UNCLAS SECTION 01 OF 02 ABUJA 001593

SIPDIS

SIPDIS

DOE FOR CAROLYN GAY

E.O. 12958: N/A
TAGS: PGOV PHUM PREF NI
SUBJECT: CONFLICT CONTINUES ON BENUE-TARABA BORDER

REF: 01 ABUJA 3239 AND PREVIOUS

ABUJA 00001593 001.2 OF 002


-----------
SUMMARY
-----------
1. Since renewed fighting began along the Benue-Taraba boundary
five weeks ago, no fewer than twenty people have died and at least
five villages have been razed. For decades the Tivs and Jukuns, the
two ethnic groups residing along the border, have engaged in
intermittent fighting and there is potential for more deaths and an
increased number of internally displaced peoples within the region.
Local leaders have appealed to both the state and federal government
to intervene and send relief materials for the displaced families.

--------------
BACKGROUND
--------------
2. There has been a long standing dispute between the Jukuns of
Taraba State and the Tivs of Benue State with periodic fighting
occurring since the late 1950's. The two groups have found it
increasingly difficult to coexist peacefully and violence escalated
over the last decade. The conflict centered on competition for
land, economic resources and political power. Political battles
focused on the boundary between Benue and Taraba and the polarity of
the ethnic groups gave way to physical violence and segregation as
many Tivs fled their homes and villages to escape persecution by the
Junkuns. Due to the renewed violence, Tivs are once again fleeing
from the border towns to Katsina-Ala and Gboko, both towns located
in Benue State several miles from the fighting.


----------------------
VIOLENCE IN 2001
----------------------
3. Following an outbreak of violence in October of 2001, the
federal government deployed peacekeeping troops around the borders
of Benue and Taraba at the request of then Taraba State Governor,
Rev. Jolly Nyame. On October 10, 2001, 19 soldiers were ambushed,
captured and killed by a group of Tiv in the town of Vatse.
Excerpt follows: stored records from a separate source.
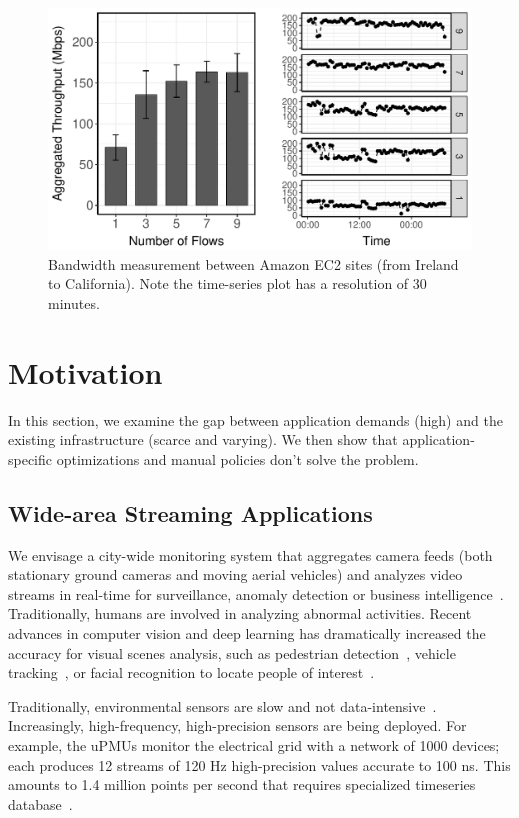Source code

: \begin{figure}
  \centering
  \includegraphics[width=.9\linewidth]{figures/motiv-aws.pdf}
  \caption{Bandwidth measurement between Amazon EC2 sites (from Ireland to
    California). Note the time-series plot has a resolution of 30 minutes.}
  \label{fig:bw}
\end{figure}

\section{Motivation}
\label{sec:motivation}

In this section, we examine the gap between application demands (high) and the
existing infrastructure (scarce and varying). We then show that
application-specific optimizations and manual policies don't solve the problem.

\subsection{Wide-area Streaming Applications}
\label{sec:wide-area-streaming}

 We envisage a city-wide monitoring system that
aggregates camera feeds (both stationary ground cameras and moving aerial
vehicles) and analyzes video streams in real-time for surveillance, anomaly
detection or business intelligence~\cite{oh2011large}. Traditionally, humans are
involved in analyzing abnormal activities. Recent advances in computer vision
and deep learning has dramatically increased the accuracy for visual scenes
analysis, such as pedestrian detection~\cite{dollar2012pedestrian}, vehicle
tracking~\cite{coifman1998real}, or facial recognition to locate people of
interest~\cite{parkhi2015deep, Lu:2015:SHF:2888116.2888245}.

 Traditionally, environmental sensors are slow
and not data-intensive~\cite{atzori2010internet}. Increasingly, high-frequency,
high-precision sensors are being deployed. For example, the uPMUs monitor the
electrical grid with a network of 1000 devices; each produces 12 streams of 120
Hz high-precision values accurate to 100 ns. This amounts to 1.4 million points
per second that requires specialized timeseries
database~\cite{andersen2016btrdb}.

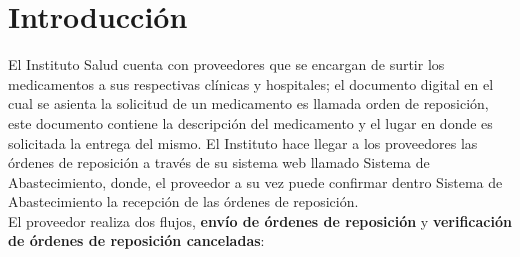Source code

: \documentclass[letterpaper,11pt]{article}
\begin{document}
\section{Introducción}
El Instituto Salud cuenta con proveedores que se encargan de surtir los medicamentos a sus respectivas clínicas y hospitales; el documento digital en el cual se asienta la solicitud de un medicamento es llamada orden de reposición, este documento contiene la descripción del medicamento y el lugar en donde es solicitada la entrega del mismo. El Instituto hace llegar a los proveedores las órdenes de reposición a través de su sistema web llamado Sistema de Abastecimiento, donde, el proveedor a su vez puede confirmar dentro Sistema de Abastecimiento la recepción de las órdenes de reposición.\\
El proveedor realiza dos flujos, \textbf{envío de órdenes de reposición} y \textbf{verificación de órdenes de reposición canceladas}:
\end{document}
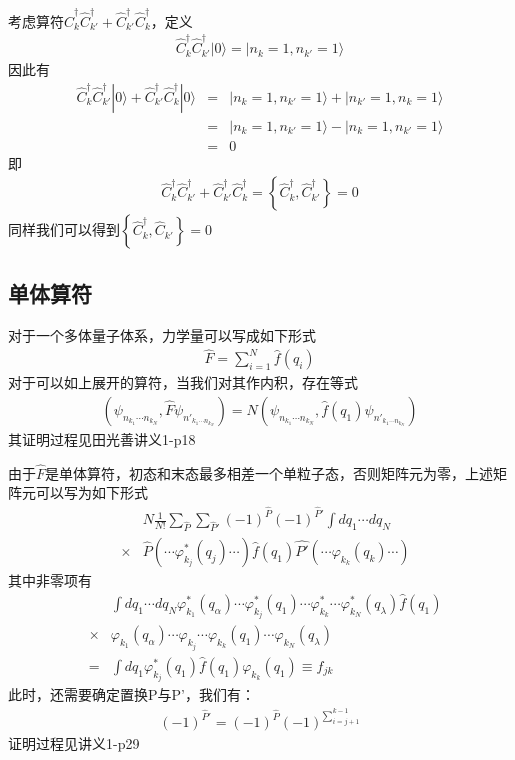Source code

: \documentclass[12pt, a4paper, oneside, UTF8]{ctexbook}
\begin{document}
考虑算符$\hat{C}_k^\dag\hat{C}_{k'}^\dag+\hat{C}_{k'}^\dag\hat{C}_k^\dag$，定义
\begin{eqnarray}
    \hat{C}_k^\dag\hat{C}_{k'}^\dag|0\rangle=|n_k=1,n_{k'}=1\rangle
\end{eqnarray}
因此有
\begin{eqnarray}
    \hat{C}_k^\dag\hat{C}_{k'}^\dag|0\rangle+\hat{C}_{k'}^\dag\hat{C}_{k}^\dag|0\rangle&=&|n_k=1,n_{k'}=1\rangle+|n_{k'}=1,n_k=1\rangle\\\nonumber
    &=&|n_k=1,n_{k'}=1\rangle-|n_k=1,n_{k'}=1\rangle\\\nonumber
    &=&0
\end{eqnarray}
即
\begin{eqnarray}
    \hat{C}_k^\dag\hat{C}_{k'}^\dag+\hat{C}_{k'}^\dag\hat{C}_k^\dag=\left\{\hat{C}_k^\dag,\hat{C}_{k'}^\dag\right\}=0
\end{eqnarray}
同样我们可以得到$\left\{\hat{C}_k^\dag,\hat{C}_{k'}\right\}=0$
\subsection{单体算符}
对于一个多体量子体系，力学量可以写成如下形式
\begin{eqnarray}
    \hat{F}=\sum_{i=1}^{N}\hat{f}(q_i)
\end{eqnarray}
对于可以如上展开的算符，当我们对其作内积，存在等式
\begin{eqnarray}
    (\psi_{n_{k_1}\cdots n_{k_N}},\hat{F}\psi_{n'_{k_1\cdots n_{k_N}}})=N(\psi_{n_{k_1}\cdots n_{k_N}},\hat{f}(q_1)\psi_{n'_{k_1\cdots n_{k_N}}})
\end{eqnarray}
其证明过程见田光善讲义1-p18

由于$\hat{F}$是单体算符，初态和末态最多相差一个单粒子态，否则矩阵元为零，上述矩阵元可以写为如下形式
\begin{eqnarray}
    &&N \frac{1}{N!}\sum_{\hat{P}}\sum_{\hat{P}'}(-1)^{\hat{P}} (-1)^{\hat{P}'}\int dq_1\cdots dq_N \\\nonumber
    &\times& \hat{P}(\cdots\varphi^*_{k_j}(q_j)\cdots)\hat{f}(q_1)\hat{P'}(\cdots\varphi_{k_k}(q_k)\cdots)
\end{eqnarray}
其中非零项有
\begin{eqnarray}
    &&\int dq_1\cdots dq_N \varphi^*_{k_1}(q_\alpha)\cdots\varphi^*_{k_j}(q_1)\cdots\boxed{\varphi^*_{k_k}}\cdots \varphi^*_{k_N}(q_\lambda)\hat{f}(q_1)\\\nonumber
    &\times&\varphi_{k_1}(q_\alpha)\cdots\boxed{\varphi_{k_j}}\cdots\varphi_{k_k}(q_1)\cdots\varphi_{k_N}(q_\lambda)\\\nonumber
    &=&\int dq_1\varphi^*_{k_j}(q_1)\hat{f}(q_1)\varphi_{k_k}(q_1)\equiv f_{jk}
\end{eqnarray}
此时，还需要确定置换P与P'，我们有：
\begin{eqnarray}
    (-1)^{\hat{P}'}=(-1)^{\hat{P}}(-1)^{\sum_{i=j+1}^{k-1}}
\end{eqnarray}
证明过程见讲义1-p29
\end{document}
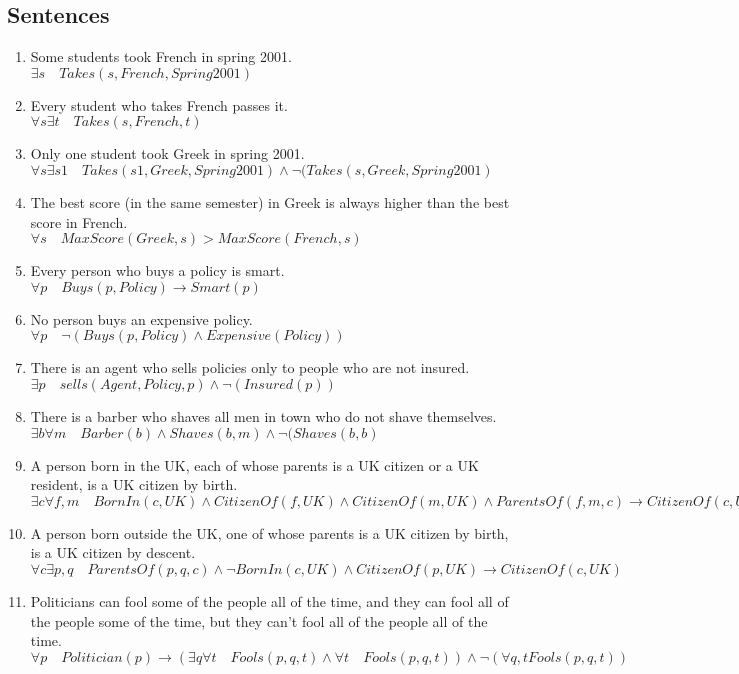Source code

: \documentclass{scrartcl}
\begin{document}
\subsection{Sentences}
\begin{enumerate}[label={\alph*)}] 
	\item Some students took French in spring 2001.\\
	$\exists s\quad  Takes(s, French, Spring2001)$
	\item Every student who takes French passes it.\\
	$\forall s \exists t \quad Takes(s, French, t)$
	\item Only one student took Greek in spring 2001.\\
	$\forall s \exists s1 \quad Takes(s1, Greek, Spring2001) \land \neg(Takes(s, Greek, Spring2001)$
	\item The best score (in the same semester) in Greek is always higher than the best score in French.\\
	$\forall s \quad MaxScore(Greek, s) > MaxScore(French, s) $
	\item Every person who buys a policy is smart.\\
	$\forall p \quad Buys(p, Policy) \to Smart(p)$
	\item No person buys an expensive policy.\\
	$\forall p \quad \neg(Buys(p, Policy) \land Expensive(Policy))$
	\item There is an agent who sells policies only to people who are not insured.\\
	$\exists p \quad sells(Agent, Policy, p) \land \neg(Insured(p))$
	\item There is a barber who shaves all men in town who do not shave themselves.\\
	$\exists b \forall m \quad Barber(b)\land Shaves(b, m) \land \neg(Shaves(b, b)$
	
	\item A person born in the UK, each of whose parents is a UK citizen or a UK resident, is a UK citizen by birth.\\
	$\exists c \forall f, m \quad BornIn(c, UK) \land CitizenOf(f, UK) \land CitizenOf(m, UK) \land ParentsOf(f, m, c) \to CitizenOf(c, UK)$
	
	\item A person born outside the UK, one of whose parents is a UK citizen by birth, is a UK citizen by descent.\\
	$\forall c \exists p, q \quad ParentsOf(p, q, c) \land \neg BornIn(c, UK) \land CitizenOf(p, UK) \to CitizenOf(c, UK)$
	
	\item Politicians can fool some of the people all of the time, and they can fool all of the people some of the time, but they can’t fool all of the people all of the time.\\
	$\forall p \quad Politician(p)
	\to (\exists q \forall t \quad Fools(p, q, t)\land \forall t \quad Fools(p, q, t))\land\neg(\forall q, t Fools(p, q, t))$
	
\end{enumerate}
\end{document}
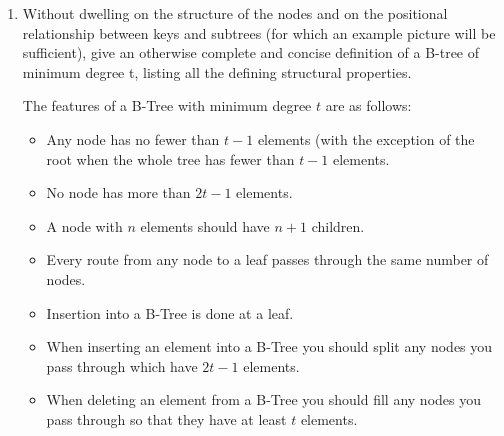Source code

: \documentclass[10pt,\jkfside,a4paper]{article}
\begin{document}
\begin{enumerate}

\item Without dwelling on the structure of the nodes and on the positional relationship between keys 
and subtrees (for which an example picture will be sufficient), give an otherwise complete and concise 
definition of a B-tree of minimum degree t, listing all the defining structural properties.

The features of a B-Tree with minimum degree $t$ are as follows:

\begin{itemize}

\item Any node has no fewer than $t - 1$ elements (with the exception of the root when the whole tree has 
fewer than $t - 1$ elements.

\item No node has more than $2t - 1$ elements.

\item A node with $n$ elements should have $n + 1$ children.

\item Every route from any node to a leaf passes through the same number of nodes.

\item Insertion into a B-Tree is done at a leaf.

\item When inserting an element into a B-Tree you should split any nodes you pass through which have $2t - 1$ 
elements.

\item When deleting an element from a B-Tree you should fill any nodes you pass through so that they have at least 
$t$ elements.

\end{itemize}


\end{enumerate}
\end{document}
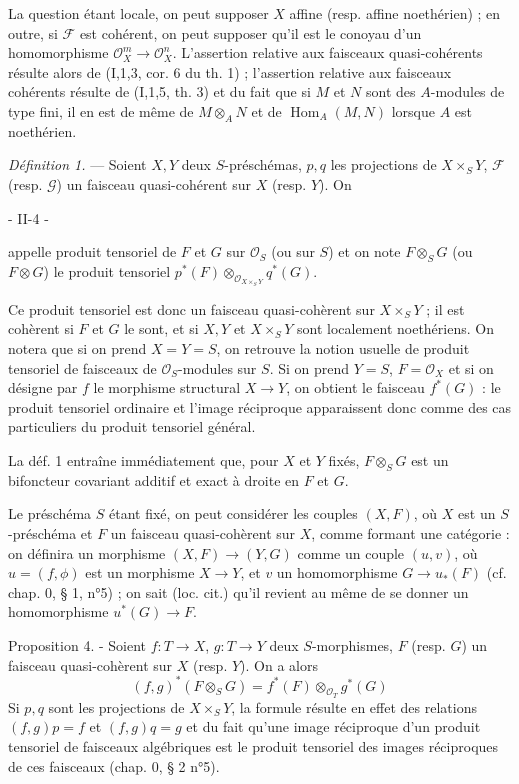 La question étant locale, on peut supposer $X$ affine (resp. affine noethérien) ; en outre, si $\mathcal{F}$ est cohérent, on peut supposer qu'il est le conoyau d'un homomorphisme $\mathcal{O}_X^m \to \mathcal{O}_X^n$. L'assertion relative aux faisceaux quasi-cohérents résulte alors de (I,1,3, cor. 6 du th. 1) ; l'assertion relative aux faisceaux cohérents résulte de (I,1,5, th. 3) et du fait que si $M$ et $N$ sont des $A$-modules de type fini, il en est de même de $M \otimes_A N$ et de $\operatorname{Hom}_A(M, N)$ lorsque $A$ est noethérien.

\noindent \emph{Définition 1.} — Soient $X, Y$ deux $S$-préschémas, $p, q$ les projections de $X \times_S Y$, $\mathcal{F}$ (resp. $\mathcal{G}$) un faisceau quasi-cohérent sur $X$ (resp. $Y$). On

\newpage


- II-4 -

appelle produit tensoriel de $F$ et $G$ sur $\mathcal{O}_S$ (ou sur $S$) et on note $F \otimes_S G$ (ou $F \otimes G$) le produit tensoriel $p^*(F) \otimes_{\mathcal{O}_{X \times_S Y}} q^*(G)$.

Ce produit tensoriel est donc un faisceau quasi-cohèrent sur $X \times_S Y$ ; il est cohèrent si $F$ et $G$ le sont, et si $X, Y$ et $X \times_S Y$ sont localement noethériens. On notera que si on prend $X=Y=S$, on retrouve la notion usuelle de produit tensoriel de faisceaux de $\mathcal{O}_S$-modules sur $S$. Si on prend $Y=S$, $F=\mathcal{O}_X$ et si on désigne par $f$ le morphisme structural $X \to Y$, on obtient le faisceau $f^*(G)$ : le produit tensoriel ordinaire et l'image réciproque apparaissent donc comme des cas particuliers du produit tensoriel général.

La déf. 1 entraîne immédiatement que, pour $X$ et $Y$ fixés, $F \otimes_S G$ est un bifoncteur covariant additif et exact à droite en $F$ et $G$.

Le préschéma $S$ étant fixé, on peut considérer les couples $(X, F)$, où $X$ est un $S$-préschéma et $F$ un faisceau quasi-cohèrent sur $X$, comme formant une catégorie : on définira un morphisme $(X, F) \to (Y, G)$ comme un couple $(u, v)$, où $u=(f, \phi)$ est un morphisme $X \to Y$, et $v$ un homomorphisme $G \to u_*(F)$ (cf. chap. 0, § 1, n°5) ; on sait (loc. cit.) qu'il revient au même de se donner un homomorphisme $u^*(G) \to F$.

Proposition 4. - Soient $f : T \to X$, $g : T \to Y$ deux $S$-morphismes, $F$ (resp. $G$) un faisceau quasi-cohèrent sur $X$ (resp. $Y$). On a alors
$$(f, g)^*(F \otimes_S G) = f^*(F) \otimes_{\mathcal{O}_T} g^*(G)$$
Si $p, q$ sont les projections de $X \times_S Y$, la formule résulte en effet des relations $(f, g)p = f$ et $(f, g)q = g$ et du fait qu'une image réciproque d'un produit tensoriel de faisceaux algébriques est le produit tensoriel des images réciproques de ces faisceaux (chap. 0, § 2 n°5).

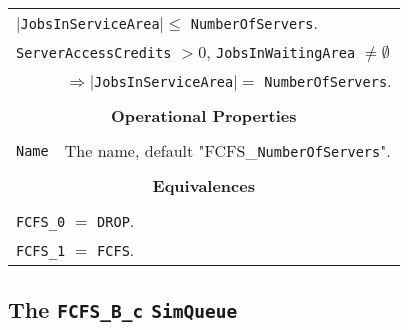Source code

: \documentclass[12pt]{book}
\begin{document}
\begin{tabular}{|l|l|l|l|}
\multicolumn{4}{|l|}{$|$\lstinline|JobsInServiceArea|$| \leq$ \lstinline|NumberOfServers|.} \\
\multicolumn{4}{|l|}{\lstinline|ServerAccessCredits| $> 0$, \lstinline|JobsInWaitingArea| $\neq \emptyset$} \\
    \multicolumn{1}{|l}{}
  & \multicolumn{3}{l|}{$\Rightarrow |$\lstinline|JobsInServiceArea|$| =$ \lstinline|NumberOfServers|.} \\
\hline
\multicolumn{4}{|c|}{} \\
\multicolumn{4}{|c|}{\bf Operational Properties} \\
\multicolumn{4}{|c|}{} \\
\hline
\lstinline|Name| & \multicolumn{3}{|l|}{The name, default "FCFS\_\lstinline{NumberOfServers}".} \\
\hline
\multicolumn{4}{|c|}{} \\
\multicolumn{4}{|c|}{\bf Equivalences} \\
\multicolumn{4}{|c|}{} \\
\hline
\multicolumn{4}{|l|}{\lstinline|FCFS_0| $=$ \lstinline|DROP|.} \\
\multicolumn{4}{|l|}{\lstinline|FCFS_1| $=$ \lstinline|FCFS|.} \\
\hline
\end{tabular}

\subsection{The \lstinline{FCFS_B_c} \lstinline{SimQueue}}
\end{document}
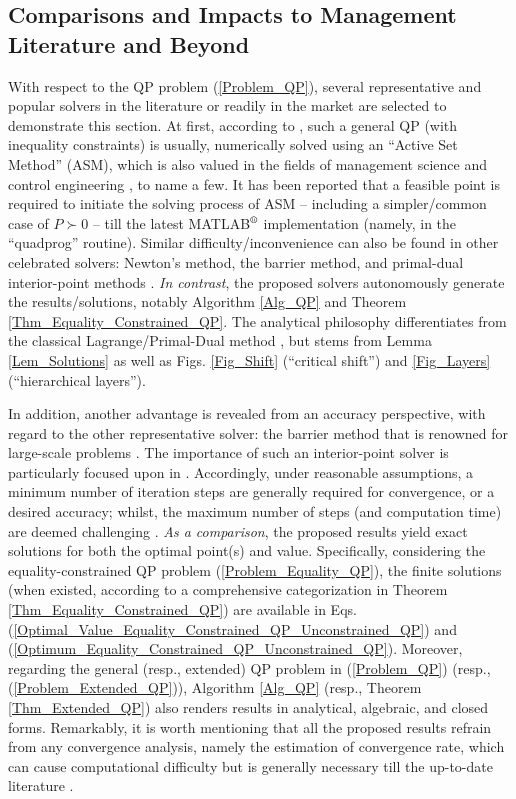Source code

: \documentclass{imaman}
\numberwithin{equation}{section}
\begin{document}
\subsection{Comparisons and Impacts to Management Literature and Beyond}
\label{Subsec_Literature_Comparison}
With respect to the QP problem (\ref{Problem_QP}), several representative and popular solvers in the literature or readily in the market \citep{NoWr:06} are selected to demonstrate this section. At first, according to \cite{Lu(Ye):03(16)}, such a general QP (with inequality constraints) is usually, numerically solved using an ``Active Set Method'' (ASM), which is also valued in the fields of management science \citep{Hey:acc,KoYa:91} and control engineering \citep{JoFo:13}, to name a few. It has been reported that a feasible point is required to initiate the solving process of ASM -- including a simpler/common case of $P\succ 0$ \citep{Lu(Ye):03(16)} -- till the latest MATLAB$\textsuperscript{\textregistered}$ implementation (namely, in the ``quadprog'' routine). Similar difficulty/inconvenience can also be found in other celebrated solvers: Newton's method, the barrier method, and primal-dual interior-point methods \citep{BoVa:04,Hey:acc,JoFo:13}. \textit{In contrast}, the proposed solvers autonomously generate the results/solutions, notably Algorithm \ref{Alg_QP} and Theorem \ref{Thm_Equality_Constrained_QP}. The analytical philosophy differentiates from the classical Lagrange/Primal-Dual method \citep{BoVa:04,Lu(Ye):03(16),NoWr:06}, but stems from Lemma \ref{Lem_Solutions} as well as Figs. \ref{Fig_Shift} (``critical shift'') and \ref{Fig_Layers} (``hierarchical layers'').

In addition, another advantage is revealed from an accuracy perspective, with regard to the other representative solver: the barrier method that is renowned for large-scale problems \citep{JoFo:13}. The importance of such an interior-point solver is particularly focused upon in \cite[Chapter 11]{BoVa:04}. Accordingly, under reasonable assumptions, a minimum number of iteration steps are generally required for convergence, or a desired accuracy; whilst, the maximum number of steps (and computation time) are deemed challenging \citep{JoFo:13}. \textit{As a comparison}, the proposed results yield exact solutions for both the optimal point(s) and value. Specifically, considering the equality-constrained QP problem (\ref{Problem_Equality_QP}), the finite solutions (when existed, according to a comprehensive categorization in Theorem \ref{Thm_Equality_Constrained_QP}) are available in Eqs. (\ref{Optimal_Value_Equality_Constrained_QP_Unconstrained_QP}) and (\ref{Optimum_Equality_Constrained_QP_Unconstrained_QP}). Moreover, regarding the general (resp., extended) QP problem in (\ref{Problem_QP}) (resp., (\ref{Problem_Extended_QP})), Algorithm \ref{Alg_QP} (resp., Theorem \ref{Thm_Extended_QP}) also renders results in analytical, algebraic, and closed forms. Remarkably, it is worth mentioning that all the proposed results refrain from any convergence analysis, namely the estimation of convergence rate, which can cause computational difficulty \citep{DuJoWaWi:15} but is generally necessary till the up-to-date literature \citep{LiTsWo:20,MATLAB}.
\end{document}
A few
days later the soldiers' mutilated bodies were discovered in a
primary school in the nearby town of Zaki-Biam, a Tiv stronghold in
Benue State. According to locals, the murders were prompted by
previous incidents in which armed men in uniform attacked several
Tiv communities. There is a strong suspicion among Tivs that
elements of the military are backing their Junkun rivals.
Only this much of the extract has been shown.